From the data underneath, reproduce exactly the stretch that begins at the line with "is operator subadditive." and ends after the line with "identity of $B(H)$.".

# [Saved data entries]
=== Begin Enclosure ===
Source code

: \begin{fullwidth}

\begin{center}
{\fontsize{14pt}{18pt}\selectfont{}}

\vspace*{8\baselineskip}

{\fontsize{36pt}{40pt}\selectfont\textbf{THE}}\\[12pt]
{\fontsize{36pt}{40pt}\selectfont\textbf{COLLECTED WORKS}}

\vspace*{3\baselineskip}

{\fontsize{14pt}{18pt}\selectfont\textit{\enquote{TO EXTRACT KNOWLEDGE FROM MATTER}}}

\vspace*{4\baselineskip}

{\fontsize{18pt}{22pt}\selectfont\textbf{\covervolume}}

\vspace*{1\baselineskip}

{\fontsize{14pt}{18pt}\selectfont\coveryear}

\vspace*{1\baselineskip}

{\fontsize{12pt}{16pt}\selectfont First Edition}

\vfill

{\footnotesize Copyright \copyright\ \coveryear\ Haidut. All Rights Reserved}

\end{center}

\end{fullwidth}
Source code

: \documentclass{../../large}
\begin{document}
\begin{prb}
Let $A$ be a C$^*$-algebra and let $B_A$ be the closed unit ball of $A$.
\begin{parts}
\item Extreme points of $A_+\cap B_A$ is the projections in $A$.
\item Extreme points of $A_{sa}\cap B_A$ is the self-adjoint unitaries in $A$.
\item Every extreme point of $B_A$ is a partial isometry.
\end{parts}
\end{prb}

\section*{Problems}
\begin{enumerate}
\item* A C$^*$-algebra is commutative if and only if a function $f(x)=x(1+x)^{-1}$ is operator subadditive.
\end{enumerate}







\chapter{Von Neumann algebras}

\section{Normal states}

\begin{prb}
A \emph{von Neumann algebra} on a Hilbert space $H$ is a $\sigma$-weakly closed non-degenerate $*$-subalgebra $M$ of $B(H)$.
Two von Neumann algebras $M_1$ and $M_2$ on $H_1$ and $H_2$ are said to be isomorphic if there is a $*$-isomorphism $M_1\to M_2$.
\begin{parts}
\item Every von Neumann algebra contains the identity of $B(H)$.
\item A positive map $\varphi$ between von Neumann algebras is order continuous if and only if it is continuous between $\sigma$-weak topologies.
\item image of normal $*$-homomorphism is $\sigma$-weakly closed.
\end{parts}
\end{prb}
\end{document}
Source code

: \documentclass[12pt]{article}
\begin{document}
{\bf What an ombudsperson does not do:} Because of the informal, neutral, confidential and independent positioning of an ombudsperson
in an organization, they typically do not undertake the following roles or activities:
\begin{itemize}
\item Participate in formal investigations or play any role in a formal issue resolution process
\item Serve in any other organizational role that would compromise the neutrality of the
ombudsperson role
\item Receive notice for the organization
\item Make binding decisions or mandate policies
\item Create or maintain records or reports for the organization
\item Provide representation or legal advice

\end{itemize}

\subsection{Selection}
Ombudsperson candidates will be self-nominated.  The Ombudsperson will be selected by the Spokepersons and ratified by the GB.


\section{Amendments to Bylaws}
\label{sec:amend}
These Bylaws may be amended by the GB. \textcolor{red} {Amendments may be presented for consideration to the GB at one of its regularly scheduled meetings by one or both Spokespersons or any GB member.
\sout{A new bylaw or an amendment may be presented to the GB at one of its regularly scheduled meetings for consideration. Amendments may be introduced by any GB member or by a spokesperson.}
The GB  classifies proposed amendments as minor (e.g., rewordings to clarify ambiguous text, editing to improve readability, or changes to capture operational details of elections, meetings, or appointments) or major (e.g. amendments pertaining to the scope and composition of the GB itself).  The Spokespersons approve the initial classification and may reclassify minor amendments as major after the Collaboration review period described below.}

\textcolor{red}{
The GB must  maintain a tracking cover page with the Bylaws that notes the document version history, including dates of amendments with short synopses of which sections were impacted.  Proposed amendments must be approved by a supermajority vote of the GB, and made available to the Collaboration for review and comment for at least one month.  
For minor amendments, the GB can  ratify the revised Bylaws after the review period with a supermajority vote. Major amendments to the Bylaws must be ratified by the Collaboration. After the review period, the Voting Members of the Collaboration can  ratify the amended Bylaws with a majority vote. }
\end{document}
=== End Enclosure ===
# [Answer to this task]
\item* A C$^*$-algebra is commutative if and only if a function $f(x)=x(1+x)^{-1}$ is operator subadditive.
\end{enumerate}







\chapter{Von Neumann algebras}

\section{Normal states}

\begin{prb}
A \emph{von Neumann algebra} on a Hilbert space $H$ is a $\sigma$-weakly closed non-degenerate $*$-subalgebra $M$ of $B(H)$.
Two von Neumann algebras $M_1$ and $M_2$ on $H_1$ and $H_2$ are said to be isomorphic if there is a $*$-isomorphism $M_1\to M_2$.
\begin{parts}
\item Every von Neumann algebra contains the identity of $B(H)$.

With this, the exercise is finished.